We are currently in the process of migrating our vault clusters from a consul backend to a dynamodb backend.
When we migrated our lab environment using the operator migrate tool the process took around 2 hours.
These paths took the longest time:
sys/expire/id/auth
sys/token/accessor
auth/token
we had about 132000 entries there.
We are now looking for a way to migrate our production cluster without this long downtime.
As far as I know our options are:
Reduce the ttl for tokens and wait for the tokens to be revoked (currently its set to 768h)
Run the operator migrate tool online - is this even possible?
Since this is against best practice, why would you do this?
You didn’t mention the size of production vs the lab so it’s hard to say what the timing would be.
Yes that’s the best option.
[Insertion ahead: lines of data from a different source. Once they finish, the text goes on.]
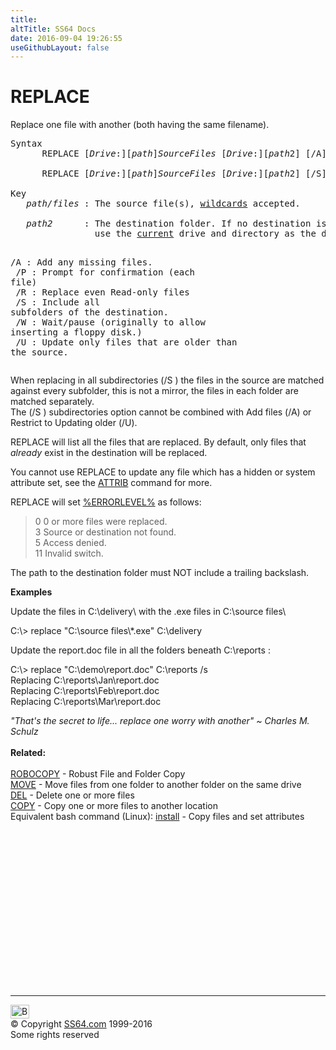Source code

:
 ```yaml
---
title:
altTitle: SS64 Docs
date: 2016-09-04 19:26:55
useGithubLayout: false
---
```

<!-- #BeginLibraryItem "/Library/head_nt.lbi" --><!-- #EndLibraryItem --><h1>REPLACE</h1> 
<p>Replace  one file with another (both having the same filename).</p>
<pre>Syntax
      REPLACE [<i>Drive</i>:][<i>path</i>]<i>SourceFiles </i>[<i>Drive</i>:][<i>path</i>2] [/A] [/P] [/R] [/W]<br>
      REPLACE [<i>Drive</i>:][<i>path</i>]<i>SourceFiles </i>[<i>Drive</i>:][<i>path</i>2] [/S] [/P] [/R] [/W] [/U]<br>
Key
   <i>path/files</i> : The source file(s), <a href="syntax-wildcards.html">wildcards</a> accepted.<br>
   <i>path2</i>      : The destination folder. If no destination is specified REPLACE will
                use the <a href="cd.html">current</a> drive and directory as the destination.

   /A   : Add any missing files.<br>
   /P   : Prompt for confirmation (each file)<br>
   /R   : Replace even Read-only files<br>
   /S   : Include all subfolders of the destination.<br>
   /W   : Wait/pause (originally to allow inserting a floppy disk.)<br>
   /U   : Update only files that are older than the source.</pre>
<p>When replacing in all subdirectories (/S ) the files in the source are matched against every subfolder, this is not a mirror, the files in each folder are matched separately.  <br>
The 
(/S ) subdirectories option cannot be combined with Add files (/A) or Restrict to Updating older (/U).</p>
<p>REPLACE will list all the files that are replaced. By default, only files that <i>already</i> exist in the destination will be replaced.</p>
<p>You cannot use REPLACE to update any file which has a hidden or system attribute set, see the <a href="attrib.html">ATTRIB</a> command for more.<br>
</p>
<p>REPLACE will set <span class="code"><a href="errorlevel.html">%ERRORLEVEL%</a></span> as follows:</p>
<blockquote>
<p> <span class="code">0 </span>0 or more files were replaced. <br>
<span class="code">3 </span>Source or destination not found.<br>
<span class="code">5 </span>Access denied. <br>
<span class="code">11 </span>Invalid switch.</p>
</blockquote>
<p> The path to the destination folder must NOT include a trailing backslash.
</p>
<p><b>Examples</b></p>
<p>Update the files in C:\delivery\ with the .exe files in C:\source files\</p>
<p class="code">C:\&gt; replace "C:\source files\*.exe" C:\delivery</p>
<p>Update the report.doc file in all the folders beneath C:\reports :</p><p class="code">C:\&gt; replace "C:\demo\report.doc" C:\reports /s<br>
Replacing C:\reports\Jan\report.doc<br>
Replacing C:\reports\Feb\report.doc<br>
Replacing C:\reports\Mar\report.doc</p>
<p><i class="quote">"That's the secret to life... replace one worry with another" ~ Charles M. Schulz</i><br>
<br>
<b>Related:</b><br>
<br>
<a href="robocopy.html">ROBOCOPY</a> - Robust File and Folder Copy<br>
<a href="move.html">MOVE</a> - Move files from one folder to another folder 
on the same drive<br>
<a href="del.html">DEL</a> - Delete one or more files<br>
<a href="copy.html">COPY</a> - Copy one or more files to another location<br>
Equivalent bash command (Linux): <a href="../bash/install.html">install</a> - Copy files and set attributes</p><!-- #BeginLibraryItem "/Library/foot_nt.lbi" --><p>
<!-- windows300 -->
<ins class="adsbygoogle" style="display:inline-block;width:300px;height:250px" data-ad-client="ca-pub-6140977852749469" data-ad-slot="7649547908"></ins>
<script>
(adsbygoogle = window.adsbygoogle || []).push({});
</script></p>
<hr>
<div id="bl" class="footer"><a href="replace.html#"><img src="../images/top.png" width="30" height="22" alt="Back to the Top"></a></div>
<div id="br" class="footer, tagline">© Copyright <a href="http://ss64.com/">SS64.com</a> 1999-2016<br>
Some rights reserved</div><!-- #EndLibraryItem -->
You can also go through your history and revoke any outstanding leases.
If you’re running enterprise, you can setup a DR cluster, that’ll do it online. It wouldn’t be faster than doing the migration though.
It’s possible, however the amount of time you would have to use up to come up with work around would probably equal any savings you may have. Not sure if it’s worth the savings – also if anything goes wrong and you have to fall back and redo the task you just doubled your migration time. IMHO it isn’t worth it … revoke what you can and reduce the size of the database is the better time savings.
First thanks for the reply.
Our production cluster has about 96000 entries under sys/expire/id/auth.
We cannot afford a downtime longer than 30 minutes for our production cluster.
How would I revoke any outstanding leases? is there a documentation for that?
regarding your answer on 3. won’t a rollback will be to just change the vault configurations back to our consul db?
We are also in the same boat.Is there any cmd to get the number of entries in etcd and dynamo?This will help to validate all the data is copied.
If there is any other way to validate data copy,please let me know.